Line count for the string "equation" in the records below: report that figure and nothing else.

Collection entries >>
····················

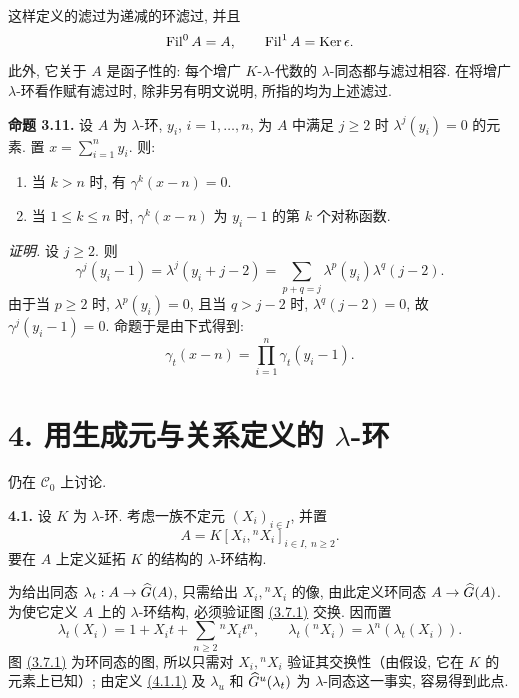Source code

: 这样定义的滤过为递减的环滤过, 并且
\[
  \Fil^0A=A,
  \qquad \Fil^1A=\Ker\epsilon.
\]
此外, 它关于 \(A\) 是函子性的: 每个增广 \(K\)-\(\lambda\)-代数的 \(\lambda\)-同态都与滤过相容. 在将增广 \(\lambda\)-环看作赋有滤过时, 除非另有明文说明, 所指的均为上述滤过.

\textbf{命题 3.11.} 设 \(A\) 为 \(\lambda\)-环, \(y_i\), \(i=1,\ldots,n\), 为 \(A\) 中满足 \(j\ge2\) 时 \(\lambda^j(y_i)=0\) 的元素. 置 \(x=\sum_{i=1}^n y_i\). 则:
\begin{enumerate}[label=\roman*)]
\item 当 \(k>n\) 时, 有 \(\gamma^k(x-n)=0\).
\item 当 \(1\le k\le n\) 时, \(\gamma^k(x-n)\) 为 \(y_i-1\) 的第 \(k\) 个对称函数.
\end{enumerate}

\emph{证明.} 设 \(j\ge2\). 则
\[
 \gamma^j(y_i-1)=\lambda^j(y_i+j-2)
   =\sum_{p+q=j}\lambda^p(y_i)\lambda^q(j-2).
\]
由于当 \(p\ge2\) 时, \(\lambda^p(y_i)=0\), 且当 \(q>j-2\) 时, \(\lambda^q(j-2)=0\), 故 \(\gamma^j(y_i-1)=0\). 命题于是由下式得到:
\[
 \gamma_t(x-n)=\prod_{i=1}^n\gamma_t(y_i-1).
\]

\section*{4. 用生成元与关系定义的 \(\lambda\)-环}

仍在 \(\mathcal C_0\) 上讨论.

\textbf{4.1.} 设 \(K\) 为 \(\lambda\)-环. 考虑一族不定元 \((X_i)_{i\in I}\), 并置
\[
 A=K[X_i,{}^nX_i]_{i\in I,\ n\ge2}.
\]
要在 \(A\) 上定义延拓 \(K\) 的结构的 \(\lambda\)-环结构.

为给出同态 \(\lambda_t:A\to\Ghat(A)\), 只需给出 \(X_i,{}^nX_i\) 的像, 由此定义环同态 \(A\to\Ghat(A)\). 为使它定义 \(A\) 上的 \(\lambda\)-环结构, 必须验证图 \hyperlink{sga6.e05.eq.3-7-1}{(3.7.1)} 交换. 因而置
\begin{equation}\tag{4.1.1}
 \lambda_t(X_i)=1+X_it+\sum_{n\ge2}{}^nX_i t^n,
 \qquad
 \lambda_t({}^nX_i)=\lambda^n(\lambda_t(X_i)).
\end{equation}
图 \hyperlink{sga6.e05.eq.3-7-1}{(3.7.1)} 为环同态的图, 所以只需对 \(X_i,{}^nX_i\) 验证其交换性（由假设, 它在 \(K\) 的元素上已知）; 由定义 \hyperlink{sga6.e05.eq.4-1-1}{(4.1.1)} 及 \(\lambda_u\) 和 \(\Ghat^u(\lambda_t)\) 为 \(\lambda\)-同态这一事实, 容易得到此点.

····················

Reply >>
2